31-year-old two-time Wimbledon champion Andy Murray announced his retirement from tennis on Friday. During an emotional and teary conference, the player said that his first-round match against Spain's Roberto Bautista Agut on Monday may be the final match of his illustrious career. In the PC held in Melbourne, he added that his chronic hip condition has become almost unbearable for him to continue playing. He added that he could undergo further injury which is ‘more severe’ but will help him repair the damage.
"I've pretty much done everything that I could to try and get my hip feeling better and it hasn't helped loads.
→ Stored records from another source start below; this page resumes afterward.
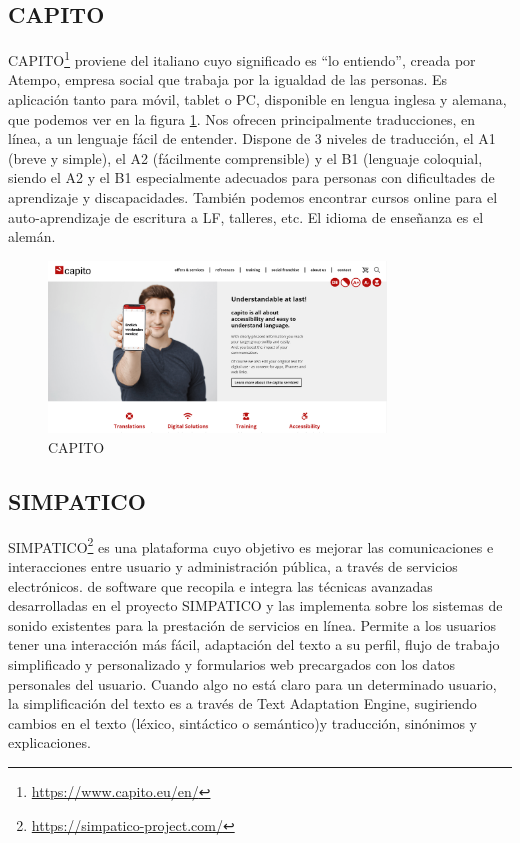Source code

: \subsection{CAPITO }

CAPITO\footnote{\href{https://www.capito.eu/en/}{https://www.capito.eu/en/}} proviene del italiano cuyo significado es ``lo entiendo'', creada por Atempo, empresa social que trabaja por la igualdad de las personas. Es aplicación tanto para móvil, tablet o PC, disponible en lengua inglesa y alemana, que podemos ver en la figura \ref{fig:capito}. Nos ofrecen principalmente traducciones, en línea, a un lenguaje fácil de entender. Dispone de 3 niveles de traducción, el A1 (breve y simple), el A2 (fácilmente comprensible) y el B1 (lenguaje coloquial, siendo el A2 y el B1 especialmente adecuados para personas con dificultades de aprendizaje y discapacidades. 
También podemos encontrar cursos online para el auto-aprendizaje de escritura a LF, talleres, etc. El idioma de enseñanza es el alemán.
\begin{figure}[h]
	\centering
	\includegraphics[width=0.8\textwidth]{Imagenes/ProyectosMateriales/capito}
	\caption{CAPITO}
	\label{fig:capito}
\end{figure} 


\subsection{SIMPATICO }

SIMPATICO\footnote{\href{https://simpatico-project.com/}{https://simpatico-project.com/}} es una plataforma cuyo objetivo es mejorar las comunicaciones e interacciones entre usuario y administración pública, a través de servicios electrónicos.
de software que recopila e integra las técnicas avanzadas desarrolladas en el proyecto SIMPATICO y las implementa sobre los sistemas de sonido 
existentes para la prestación de servicios en línea. Permite a los usuarios tener una interacción más fácil, adaptación del texto a su perfil, flujo de trabajo simplificado y personalizado y formularios web precargados con los datos personales del usuario.
Cuando algo no está claro para un determinado usuario, la simplificación del texto es a través de Text Adaptation Engine, sugiriendo cambios en el texto (léxico, sintáctico o semántico)y traducción, sinónimos y explicaciones. 

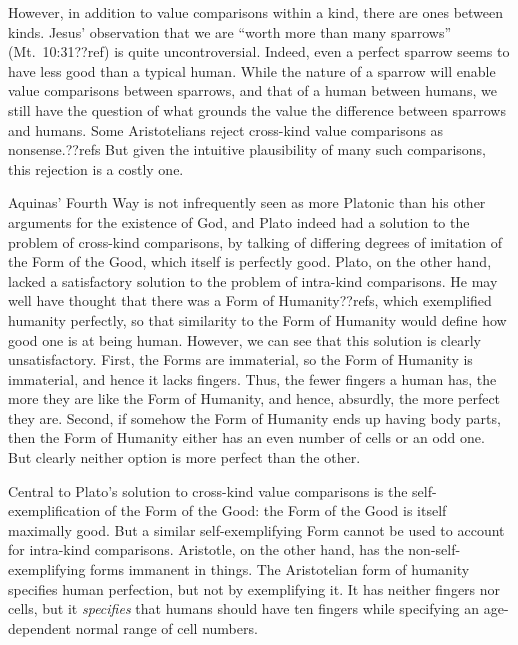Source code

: However, in addition to value comparisons within a kind, there are ones between kinds. Jesus' observation
that we are ``worth more than many sparrows'' (Mt.\ 10:31??ref) is quite uncontroversial.
Indeed, even a perfect sparrow seems to have less good than a typical human. While the nature of a sparrow
will enable value comparisons between sparrows, and that of a human between humans, we still have the question
of what grounds the value the difference between sparrows and humans. Some Aristotelians reject cross-kind 
value comparisons as nonsense.??refs But given the intuitive plausibility of many such comparisons, this rejection
is a costly one.

Aquinas' Fourth Way is not infrequently seen as more Platonic than his other arguments for the existence of
God, and Plato indeed had a solution to the problem of cross-kind comparisons, by talking of differing degrees
of imitation of the Form of the Good, which itself is perfectly good. Plato, on the other hand, lacked a 
satisfactory solution to the problem of intra-kind comparisons. He may well have thought that there 
was a Form of Humanity??refs, which exemplified humanity perfectly, so that similarity to the Form of 
Humanity would define how good one is at being human. However,
we can see that this solution is clearly unsatisfactory. First, the Forms are immaterial, so the Form of Humanity is 
immaterial, and hence it lacks fingers. Thus, the fewer fingers a human has, the more they are like the Form of
Humanity, and hence, absurdly, the more perfect they are. Second, if somehow the Form of Humanity ends up having 
body parts, then the Form of Humanity either has an even number of cells or an odd one. But clearly neither option
is more perfect than the other. 

Central to Plato's solution to cross-kind value comparisons is the self-exemplification of the Form of the Good:
the Form of the Good is itself maximally good. But a similar self-exemplifying Form cannot be used to account for
intra-kind comparisons. Aristotle, on the other hand, has the non-self-exemplifying forms immanent in things. 
The Aristotelian form of humanity specifies human perfection, but not by exemplifying it. It has neither
fingers nor cells, but it \textit{specifies} that humans should have ten fingers while specifying an age-dependent
normal range of cell numbers.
I'm in a better place than I was six months ago but still in a lot of pain. It's been tough," he said. "During my training block (in Miami last month) I spoke to my team and told them I can't keep doing this. I needed to have an endpoint because I was sort of playing with no idea when the pain was going to stop.”
"I said to my team, look I think I can get through this until Wimbledon. That's where I'd like to stop playing. But I'm also not certain I'm able to do that,” he continued. "Yes I think there's a chance of that for sure because I'm not sure I'm able to play through the pain for another four or five months," he added.
Back in the year 2016, Murray became the first British singles player to be ranked world number one. In his entire career, he earned himself three Grand Slam titles and reached 11 Grand Slam finals, and also won 45 singles titles.